The narrative covers the spread not only in the former British-administered territories, but also to Indonesia and the Philippines – all within less than 20 years – a remarkable achievement by missionaries and laymen who did not count the cost.
Of special interest are biographical sketches of the three key missionaries – Bishop James Thoburn, the Rev William Oldham and Miss Sophia Blackmore – whose backgrounds make inspiring reading especially for those who have an interest in missions.
But of more practical interest is how and why the mission evolved into the autonomous Methodist Churches in 1968 and how the Singapore component was separated from Malaysia in 1976 to become The Methodist Church in Singapore with three Annual Conferences of its own.
In his Foreword, Bishop Dr Robert Solomon wrote: “The value of this book can be summarised in a number of ways. Firstly, it comes with rich portraits of various key people in the history of Methodism in our part of the world;people like Thoburn and Oldham, Sophia Blackmore, Thevathason, Goh Hood Keng, Chen Su Lan, and so many others.
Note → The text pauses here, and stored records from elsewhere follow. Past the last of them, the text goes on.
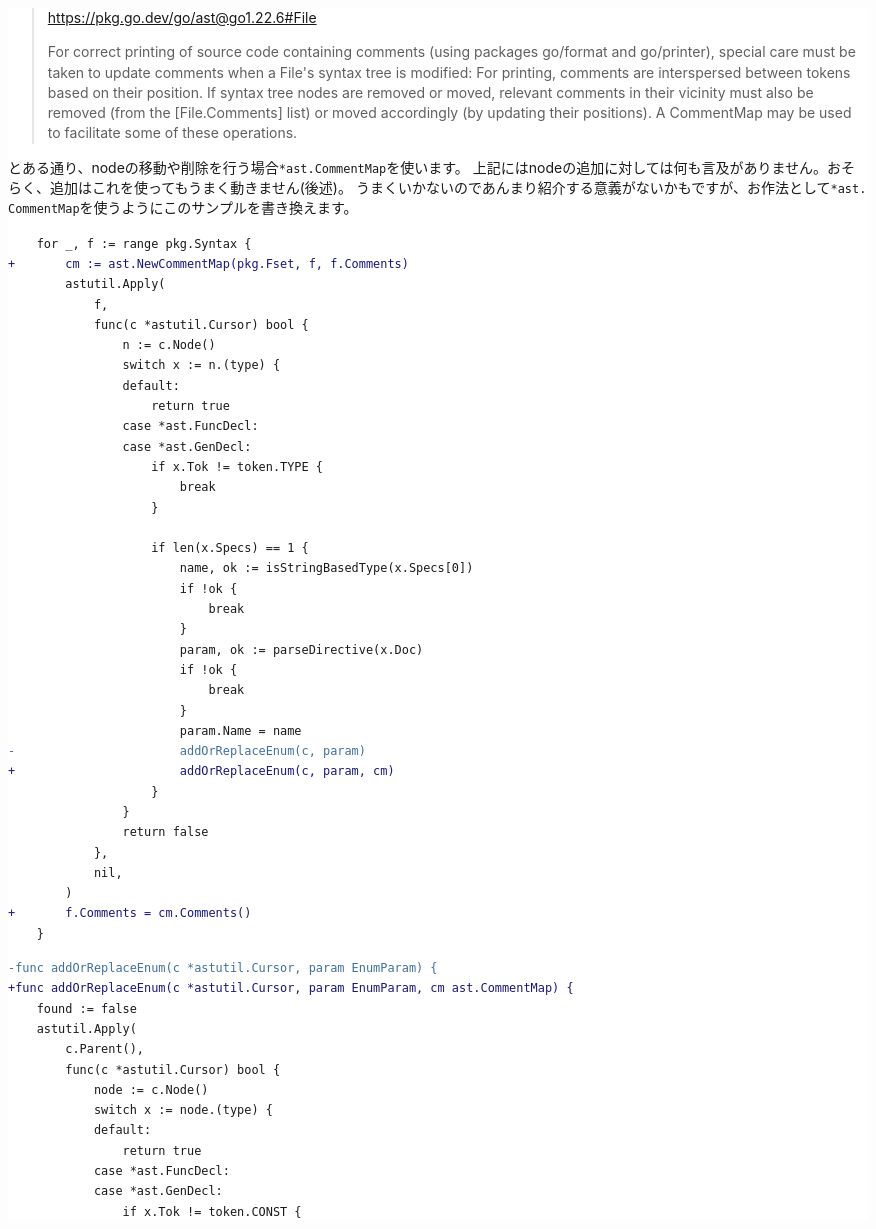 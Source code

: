 > https://pkg.go.dev/go/ast@go1.22.6#File
>
> For correct printing of source code containing comments (using packages go/format and go/printer), special care must be taken to update comments when a File's syntax tree is modified: For printing, comments are interspersed between tokens based on their position. If syntax tree nodes are removed or moved, relevant comments in their vicinity must also be removed (from the [File.Comments] list) or moved accordingly (by updating their positions). A CommentMap may be used to facilitate some of these operations.

とある通り、nodeの移動や削除を行う場合`*ast.CommentMap`を使います。
上記にはnodeの追加に対しては何も言及がありません。おそらく、追加はこれを使ってもうまく動きません(後述)。
うまくいかないのであんまり紹介する意義がないかもですが、お作法として`*ast.CommentMap`を使うようにこのサンプルを書き換えます。

```diff go
	for _, f := range pkg.Syntax {
+		cm := ast.NewCommentMap(pkg.Fset, f, f.Comments)
		astutil.Apply(
			f,
			func(c *astutil.Cursor) bool {
				n := c.Node()
				switch x := n.(type) {
				default:
					return true
				case *ast.FuncDecl:
				case *ast.GenDecl:
					if x.Tok != token.TYPE {
						break
					}

					if len(x.Specs) == 1 {
						name, ok := isStringBasedType(x.Specs[0])
						if !ok {
							break
						}
						param, ok := parseDirective(x.Doc)
						if !ok {
							break
						}
						param.Name = name
-						addOrReplaceEnum(c, param)
+						addOrReplaceEnum(c, param, cm)
					}
				}
				return false
			},
			nil,
		)
+		f.Comments = cm.Comments()
	}
```

```diff go
-func addOrReplaceEnum(c *astutil.Cursor, param EnumParam) {
+func addOrReplaceEnum(c *astutil.Cursor, param EnumParam, cm ast.CommentMap) {
	found := false
	astutil.Apply(
		c.Parent(),
		func(c *astutil.Cursor) bool {
			node := c.Node()
			switch x := node.(type) {
			default:
				return true
			case *ast.FuncDecl:
			case *ast.GenDecl:
				if x.Tok != token.CONST {
```

[Go]: https://go.dev/
[Rust]: https://www.rust-lang.org
[Visual Studio Code]: https://code.visualstudio.com/
[vscode]: https://code.visualstudio.com/
[github.com/dave/jennifer]: https://github.com/dave/jennifer
[github.com/dave/dst]: https://github.com/dave/dst
[text/template]: https://pkg.go.dev/text/template@go1.22.6
[go/ast]: https://pkg.go.dev/go/ast@go1.22.6
[golang.org/x/tools/go/packages]: https://pkg.go.dev/golang.org/x/tools@v0.24.0/go/packages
Many of them attempted to live lives reflecting personal and social holiness in the spirit of John Wesley, the founder of Methodism … This book will help Methodists and others to have a closer look at some sections of this great cloud of witnesses.
“Secondly, this book offers a fascinating and poignant account of the missional, organisational and ecclesiastical developments in Methodism not only in Singapore, but also in Malaysia, Indonesia, the Philippines and Burma, with reference to developments in America and India.
“There is a section in the book that deals with the effects of war and military
occupation on the churches, and how the Methodists by and large, rose to the
occasion by trusting in God and bearing the brunt of violence and uncertainty with
resilience and hope. That God used such painful moments of suffering to bring about His larger purposes and plans into historical reality is made evident in the
“Perhaps the most useful part of the book is its account throughout on how Methodism grew and developed in Singapore, growing from the initial stages as a fledgling new work on our shores to becoming an autonomous national church.
“Mr Lau has done a great service to the Methodists in Singapore and the larger Christian community by writing this book. I am delighted to commend this book to Methodists and other Christian friends, and interested readers outside these circles.
“If we look carefully at the details, we will find God’s whispers and fingerprints in the episodes and fabric, woof and warp of our own history. We will find how ordinary people were led to live extraordinary lives through the wonderful grace of our great and living God. Yes, we will find human failings too, for, after all, we are all redeemed sinners being made perfect in God’s love.
But the chief story is that of the awesome God of history and salvation.”